Neuronal activity to faces becomes less dependent on specific viewpoint anteriorly in the temporal lobe (De Souza, Eifuku, Tamura, Nishijo, & Ono, 2005; Freiwald & Tsao, 2010; Perrett, Smith, Potter et al., 1985), suggesting that these anterior areas represent categorical or individual identity (Kriegeskorte et al., 2007; Rotshtein, Henson, Treves, Driver, & Dolan, 2005; Sergent et al., 1992). Within these areas, physical identity appears to be encoded into a “face‐map” in a norm‐based rather than template‐based manner (Freiwald, Tsao, & Livingstone, 2009; Leopold, Bondar, & Giese, 2006), likely built up based on faces perceived through experience (Sugita, 2008). Accordingly, person familiarity is processed by anterior temporal parts of face‐selective cortex (Eifuku, De Souza, Nakata, Ono, & Tamura, 2011; Eifuku, Nakata, Sugimori, Ono, & Tamura, 2010; Sliwa, Planté, Duhamel, & Wirth, 2016; Sugiura et al., 2001) and adjacent mnemonic hippocampal complex (Denkova, Botzung, & Manning, 2006; Leveroni et al., 2000; Sliwa et al., 2016). Voice areas, like face areas, appear to process identity in the most anterior regions of the cortical voice‐dedicated network in both humans (Andics, McQueen, Petersson, Gál, Rudas, & Vidnyánszky, 2010; Imaizumi et al., 1997; Nakamura et al., 2001) and macaques (Kikuchi et al., 2010; Perrodin et al., 2011; Petkov et al., 2008). Also, similarly, familiar voices activate the para‐hippocampal complex (Nakamura et al., 2001; Sliwa et al., 2014; von Kriegstein & Giraud, 2004). Processing identity from body features has been relatively less investigated, but since cortical body areas are located at similar positions in the visual processing hierarchy to the face areas, anterior body regions are expected to extract identity. Accordingly, the human fusiform body area has been found to process static more than dynamic aspects of body appearance (Vangeneugden, Peelen, Tadin, & Battelli, 2014).

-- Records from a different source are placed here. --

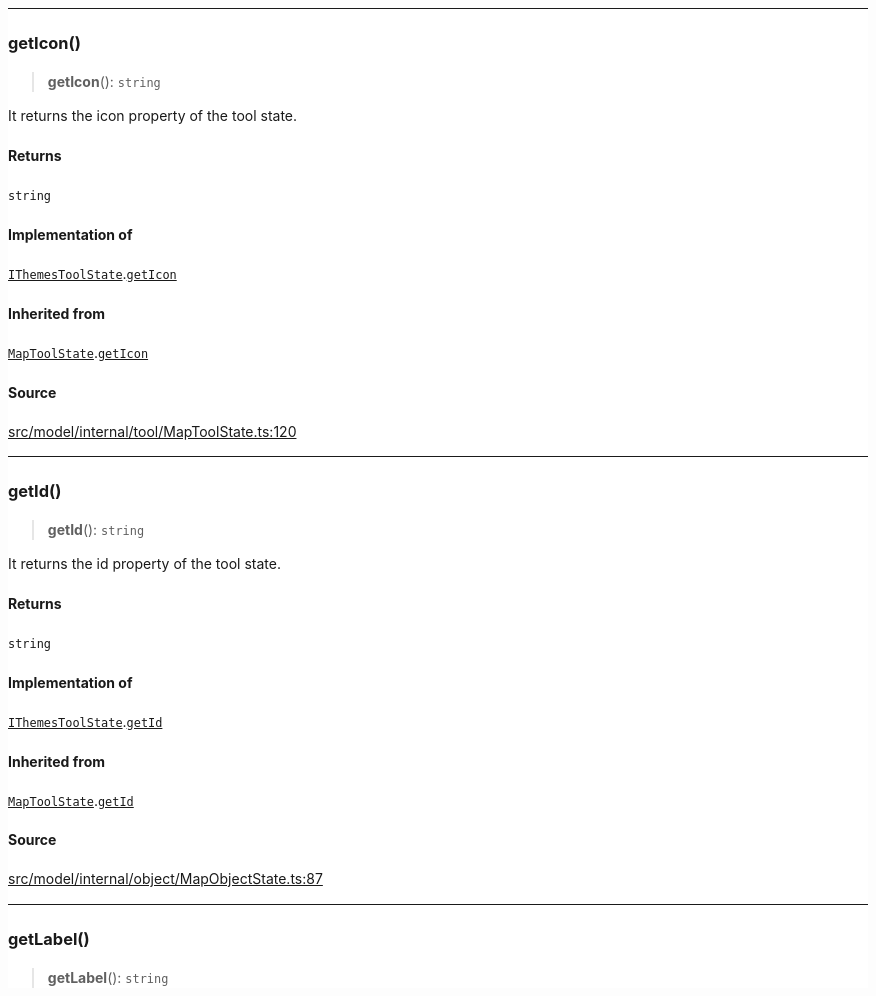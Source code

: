 ***

### getIcon()

> **getIcon**(): `string`

It returns the icon property of the tool state.

#### Returns

`string`

#### Implementation of

[`IThemesToolState`](../interfaces/IThemesToolState.md).[`getIcon`](../interfaces/IThemesToolState.md#geticon)

#### Inherited from

[`MapToolState`](MapToolState.md).[`getIcon`](MapToolState.md#geticon)

#### Source

[src/model/internal/tool/MapToolState.ts:120](https://github.com/geovisto/geovisto-map/blob/e22d774889dbc28cc1ec62933ecf6bab6690f172/src/model/internal/tool/MapToolState.ts#L120)

***

### getId()

> **getId**(): `string`

It returns the id property of the tool state.

#### Returns

`string`

#### Implementation of

[`IThemesToolState`](../interfaces/IThemesToolState.md).[`getId`](../interfaces/IThemesToolState.md#getid)

#### Inherited from

[`MapToolState`](MapToolState.md).[`getId`](MapToolState.md#getid)

#### Source

[src/model/internal/object/MapObjectState.ts:87](https://github.com/geovisto/geovisto-map/blob/e22d774889dbc28cc1ec62933ecf6bab6690f172/src/model/internal/object/MapObjectState.ts#L87)

***

### getLabel()

> **getLabel**(): `string`
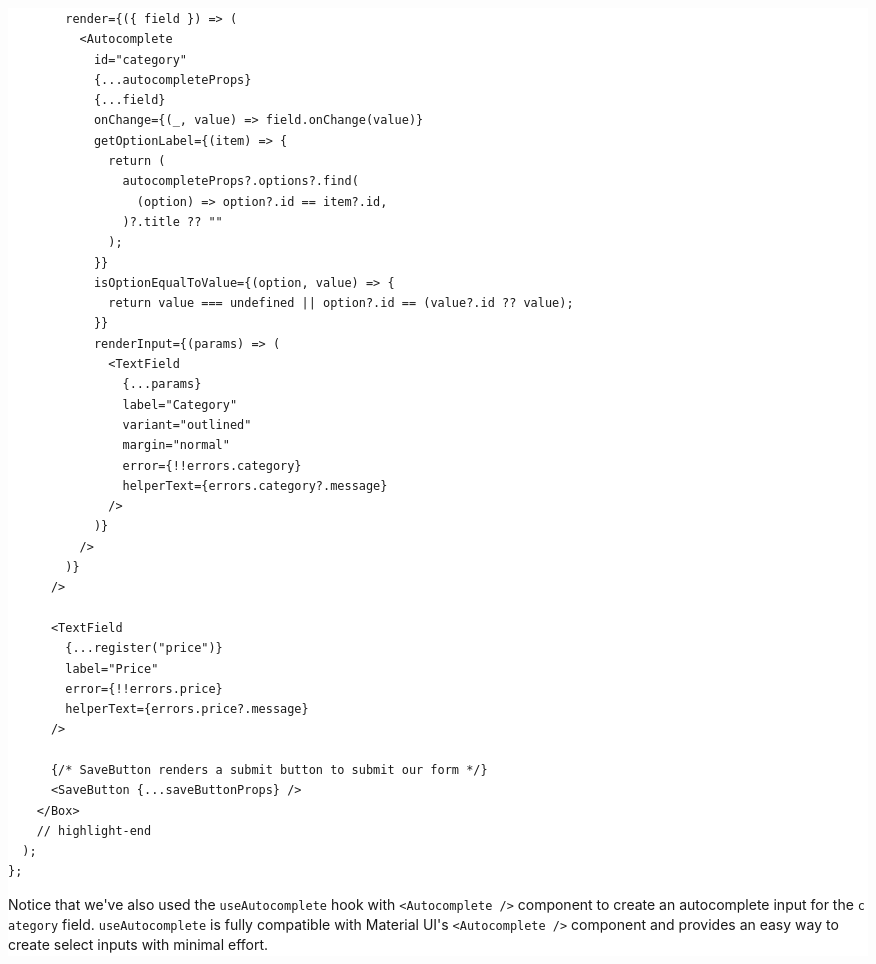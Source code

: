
 ```tsx title="src/pages/products/edit.tsx"
        render={({ field }) => (
          <Autocomplete
            id="category"
            {...autocompleteProps}
            {...field}
            onChange={(_, value) => field.onChange(value)}
            getOptionLabel={(item) => {
              return (
                autocompleteProps?.options?.find(
                  (option) => option?.id == item?.id,
                )?.title ?? ""
              );
            }}
            isOptionEqualToValue={(option, value) => {
              return value === undefined || option?.id == (value?.id ?? value);
            }}
            renderInput={(params) => (
              <TextField
                {...params}
                label="Category"
                variant="outlined"
                margin="normal"
                error={!!errors.category}
                helperText={errors.category?.message}
              />
            )}
          />
        )}
      />

      <TextField
        {...register("price")}
        label="Price"
        error={!!errors.price}
        helperText={errors.price?.message}
      />

      {/* SaveButton renders a submit button to submit our form */}
      <SaveButton {...saveButtonProps} />
    </Box>
    // highlight-end
  );
};
```

<RefactorFormInEditProduct />

Notice that we've also used the `useAutocomplete` hook with `<Autocomplete />` component to create an autocomplete input for the `category` field. `useAutocomplete` is fully compatible with Material UI's `<Autocomplete />` component and provides an easy way to create select inputs with minimal effort.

Another property of the signaler that is processed by the receiver is the former’s attractiveness. Face attractiveness is associated in humans with orbitofrontal cortex, close to regions devoted to processing reward (Ishai, 2007; Kim, Adolphs, O’Doherty, & Shimojo, 2007; Nakamura et al., 1998). Similarly, bodily attractiveness engages orbitofrontal cortex in humans (Sescousse, Redouté, & Dreher, 2010) and may similarly modulate frontal‐lobe responses to bodies within other primates.